From the listing below, copy every line with the word "youtube".

### Supplied entries
[Start of section]
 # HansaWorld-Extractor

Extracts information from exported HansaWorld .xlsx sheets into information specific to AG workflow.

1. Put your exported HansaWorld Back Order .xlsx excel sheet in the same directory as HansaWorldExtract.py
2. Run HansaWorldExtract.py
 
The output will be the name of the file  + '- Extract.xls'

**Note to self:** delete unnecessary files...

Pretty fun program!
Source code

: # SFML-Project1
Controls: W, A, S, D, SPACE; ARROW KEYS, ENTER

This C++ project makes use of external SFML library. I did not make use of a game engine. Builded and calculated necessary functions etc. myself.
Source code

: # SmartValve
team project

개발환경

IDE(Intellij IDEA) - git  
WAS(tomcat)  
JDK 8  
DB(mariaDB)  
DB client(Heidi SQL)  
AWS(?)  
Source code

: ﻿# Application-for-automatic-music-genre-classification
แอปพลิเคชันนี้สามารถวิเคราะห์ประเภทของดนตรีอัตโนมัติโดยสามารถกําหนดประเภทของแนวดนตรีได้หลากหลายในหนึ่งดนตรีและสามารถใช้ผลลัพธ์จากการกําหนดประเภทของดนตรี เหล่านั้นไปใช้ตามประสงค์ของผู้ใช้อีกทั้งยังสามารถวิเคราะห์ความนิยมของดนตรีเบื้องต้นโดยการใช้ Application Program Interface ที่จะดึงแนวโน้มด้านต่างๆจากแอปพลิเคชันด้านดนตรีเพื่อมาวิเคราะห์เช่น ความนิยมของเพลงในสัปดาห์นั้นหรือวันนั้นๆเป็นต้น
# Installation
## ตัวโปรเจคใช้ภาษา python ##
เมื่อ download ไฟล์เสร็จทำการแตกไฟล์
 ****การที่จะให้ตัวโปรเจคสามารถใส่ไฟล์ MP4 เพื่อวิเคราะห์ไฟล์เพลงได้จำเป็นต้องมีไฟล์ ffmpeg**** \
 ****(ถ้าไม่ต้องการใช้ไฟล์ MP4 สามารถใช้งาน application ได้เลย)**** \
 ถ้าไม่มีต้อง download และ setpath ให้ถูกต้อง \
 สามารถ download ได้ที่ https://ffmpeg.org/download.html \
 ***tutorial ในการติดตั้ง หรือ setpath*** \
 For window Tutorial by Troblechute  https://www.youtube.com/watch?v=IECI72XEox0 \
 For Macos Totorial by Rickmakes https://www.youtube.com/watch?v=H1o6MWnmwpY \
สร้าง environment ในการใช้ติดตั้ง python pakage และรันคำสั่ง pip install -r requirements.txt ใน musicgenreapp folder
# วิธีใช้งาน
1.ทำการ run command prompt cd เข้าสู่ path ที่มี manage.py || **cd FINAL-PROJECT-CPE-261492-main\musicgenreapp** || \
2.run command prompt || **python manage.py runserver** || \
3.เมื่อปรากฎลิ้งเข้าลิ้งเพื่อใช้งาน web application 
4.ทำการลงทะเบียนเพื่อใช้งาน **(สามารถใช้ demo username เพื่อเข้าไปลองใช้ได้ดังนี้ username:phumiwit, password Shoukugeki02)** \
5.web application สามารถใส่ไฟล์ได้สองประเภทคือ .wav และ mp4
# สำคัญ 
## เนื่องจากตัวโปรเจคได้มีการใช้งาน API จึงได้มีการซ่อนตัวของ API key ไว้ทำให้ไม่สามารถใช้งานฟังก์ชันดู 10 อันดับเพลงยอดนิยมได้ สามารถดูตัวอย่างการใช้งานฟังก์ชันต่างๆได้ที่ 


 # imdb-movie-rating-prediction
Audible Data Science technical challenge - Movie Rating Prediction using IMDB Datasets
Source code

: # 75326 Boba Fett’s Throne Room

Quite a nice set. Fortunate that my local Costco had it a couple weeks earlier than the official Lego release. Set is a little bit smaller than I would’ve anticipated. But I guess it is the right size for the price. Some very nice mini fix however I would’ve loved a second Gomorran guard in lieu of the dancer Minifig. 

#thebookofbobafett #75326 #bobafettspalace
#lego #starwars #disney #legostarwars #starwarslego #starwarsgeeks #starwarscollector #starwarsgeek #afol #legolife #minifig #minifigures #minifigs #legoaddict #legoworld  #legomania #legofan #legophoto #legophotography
[End of section]
### Solution to this problem
 For window Tutorial by Troblechute  https://www.youtube.com/watch?v=IECI72XEox0 \
 For Macos Totorial by Rickmakes https://www.youtube.com/watch?v=H1o6MWnmwpY \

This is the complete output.